Recuerde el amable lector que ya se les dijo que no -menos precisamente en España, donde en más ocasiones que las deseables somos acríticamente aquiescentes con los dictados del poder- cuando intentaron colar aquel engendro de constitución europea que tuvieron que retirar a las primeras de cambio. Y se les volvió a decir que no, otra vez, en las últimas elecciones continentales, con la aplastante victoria, o gran avance, como queda dicho, de los partidos contrarios a la unión, o partidarios de “menos Europa”, en países de tanto peso como Francia, Gran Bretaña, Dinamarca, Holanda, Italia, Grecia, etc.

Pero ellos, nada; no se dan por aludidos y siguen erre que erre con su cansina murga, monserga o tabarra europeísta, y su lema de “más Europa”, como si eso fuera la gran panacea que podrá resolver todos los problemas, cuando ya somos plenamente conscientes de que ni mucho menos es así.

Alguien nos podría decir que desde Europa han llegado buenas ayudas para los españoles. Cierto es y estamos por ello agradecidos. Pero ayudas, no lo olvidemos, que tienen sus contraprestaciones. Y tampoco olvidemos que no ha de confundirse el agradecimiento con la ciega obediencia ni con el sumiso vasallaje.

Una Europa, por cierto, de donde nos vino también el euro, que no es el nombre de una moneda sino el nombre de lo que una aplastante mayoría de ciudadanos percibe -percibimos- desde el primer momento como un gigantesco y masivo timo, causa directa del desmedido aumento de la carestía de la vida y, en consecuencia, del acentuado empobrecimiento de buena parte de la población.

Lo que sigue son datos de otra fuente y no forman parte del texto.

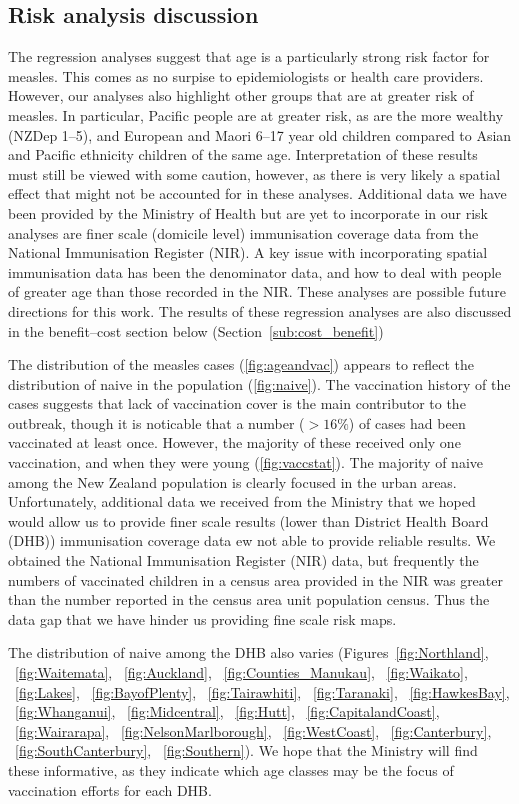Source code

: \documentclass{article}
\begin{document}
\subsection{Risk analysis discussion}

The regression analyses suggest that age is a particularly strong risk factor for measles. This comes as no surpise to epidemiologists or health care providers. However, our analyses also highlight other groups that are at greater risk of measles. In particular, Pacific people are at greater risk, as are the more wealthy (NZDep 1--5), and European and Maori 6--17 year old children compared to Asian and Pacific ethnicity children of the same age. Interpretation of these results must still be viewed with some caution, however, as there is very likely a spatial effect that might not be accounted for in these analyses. Additional data we have been provided by the Ministry of Health but are yet to incorporate in our risk analyses are finer scale (domicile level) immunisation coverage data from the National Immunisation Register (NIR). A key issue with incorporating spatial immunisation data has been the denominator data, and how to deal with people of greater age than those recorded in the NIR. These analyses are possible future directions for this work. The results of these regression analyses are also discussed in the benefit--cost section below (Section~\ref{sub:cost_benefit})

The distribution of the measles cases (\ref{fig:ageandvac}) appears to reflect the distribution of naive in the population (\ref{fig:naive}). The vaccination history of the cases suggests that lack of vaccination cover is the main contributor to the outbreak, though it is noticable that a number ($>16\%$) of cases had been vaccinated at least once. However, the majority of these received only one vaccination, and when they were young (\ref{fig:vaccstat}). The majority of naive among the New Zealand population is clearly focused in the urban areas. Unfortunately, additional data we received from the Ministry that we hoped would allow us to provide finer scale results (lower than District Health Board (DHB)) immunisation coverage data ew not able to provide reliable results. We obtained the National Immunisation Register (NIR) data, but frequently the numbers of vaccinated children in a census area provided in the NIR was greater than the number reported in the census area unit population census. Thus the data gap that we have hinder us providing fine scale risk maps.

The distribution of naive among the DHB also varies (Figures~\ref{fig:Northland}, ~\ref{fig:Waitemata}, ~\ref{fig:Auckland}, ~\ref{fig:Counties_Manukau}, ~\ref{fig:Waikato}, ~\ref{fig:Lakes}, ~\ref{fig:BayofPlenty}, ~\ref{fig:Tairawhiti}, ~\ref{fig:Taranaki}, ~\ref{fig:HawkesBay}, ~\ref{fig:Whanganui}, ~\ref{fig:Midcentral}, ~\ref{fig:Hutt}, ~\ref{fig:CapitalandCoast}, ~\ref{fig:Wairarapa}, ~\ref{fig:NelsonMarlborough}, ~\ref{fig:WestCoast}, ~\ref{fig:Canterbury}, ~\ref{fig:SouthCanterbury}, ~\ref{fig:Southern}). We hope that the Ministry will find these informative, as they indicate which age classes may be the focus of vaccination efforts for each DHB.
\end{document}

Una Europa, tampoco lo olvidemos, de donde nos llegó, por ejemplo, la vergonzosa humillación del excarcelamiento de numerosos asesinos, entre ellos el nutrido cónclave de matarifes de la organización terrorista vasca ETA, reunido en el matadero del pueblo guipuzcoano de Mondragón, y cuyas imágenes vimos por televisión hace poco más de un año, tapándonos las narices.